Le sénateur Jakob Stark (UDC/TG) a proposé dans une motion de limiter les rémunérations des cadres des banques à une fourchette comprise entre trois et cinq millions par an. Le texte avait été déposé dans le contexte de la reprise de Credit Suisse par UBS et des débats sur la réglementation bancaire.
La rémunération de près de 15 millions de francs touchée en 2024 par Sergio Ermotti, directeur général d'UBS, avait suscité beaucoup de critiques. La motion de Jakob Stark a été adoptée au Conseil des Etats en mars dernier par 21 voix contre 19, contre l'avis de la commission compétente et du Conseil fédéral.
Version allégée
"Rejeter la motion suggèrerait à tort qu’il n’y a pas lieu d’agir", a dit au nom de la commission compétente Leo Müller (Centre/LU).

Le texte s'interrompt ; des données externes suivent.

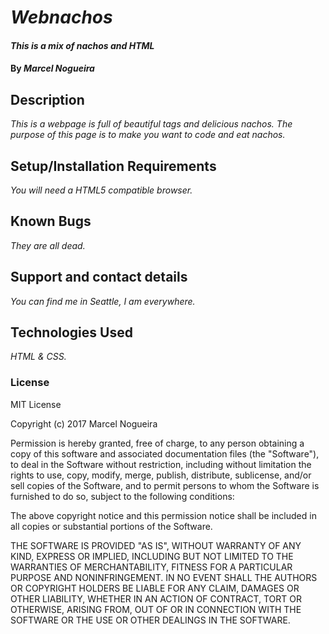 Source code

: # _Webnachos_
#### _This is a mix of nachos and HTML_
#### By _**Marcel Nogueira**_
## Description
_This is a webpage is full of beautiful tags and delicious nachos. The purpose of this page is to make you want to code and eat nachos._
## Setup/Installation Requirements
_You will need a HTML5 compatible browser._
## Known Bugs
_They are all dead._
## Support and contact details
_You can find me in Seattle, I am everywhere._
## Technologies Used
_HTML & CSS._
### License
MIT License

Copyright (c) 2017 Marcel Nogueira

Permission is hereby granted, free of charge, to any person obtaining a copy
of this software and associated documentation files (the "Software"), to deal
in the Software without restriction, including without limitation the rights
to use, copy, modify, merge, publish, distribute, sublicense, and/or sell
copies of the Software, and to permit persons to whom the Software is
furnished to do so, subject to the following conditions:

The above copyright notice and this permission notice shall be included in all
copies or substantial portions of the Software.

THE SOFTWARE IS PROVIDED "AS IS", WITHOUT WARRANTY OF ANY KIND, EXPRESS OR
IMPLIED, INCLUDING BUT NOT LIMITED TO THE WARRANTIES OF MERCHANTABILITY,
FITNESS FOR A PARTICULAR PURPOSE AND NONINFRINGEMENT. IN NO EVENT SHALL THE
AUTHORS OR COPYRIGHT HOLDERS BE LIABLE FOR ANY CLAIM, DAMAGES OR OTHER
LIABILITY, WHETHER IN AN ACTION OF CONTRACT, TORT OR OTHERWISE, ARISING FROM,
OUT OF OR IN CONNECTION WITH THE SOFTWARE OR THE USE OR OTHER DEALINGS IN THE
SOFTWARE.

Mais le texte de la motion devrait toutefois être modifié de manière à correspondre aux postulats de la commission d'enquête parlementaire sur Credit Suisse, déjà avalisés par le Parlement.
Par 132 voix contre 56, le National a donc soutenu une version allégée de la motion. Seules les banques d'importance systémique seraient concernées. Et aucun plafond fixe de rémunération ne doit être introduit.
La loi doit simplement "veiller à ce que les rémunérations n'induisent pas d’incitations délétères". En particulier, les primes ne doivent pas être versées en l'absence de succès commercial.
La gauche a tenté en vain de revenir à la version originale de la motion de M. Stark. Le Conseil des Etats devra se prononcer à nouveau.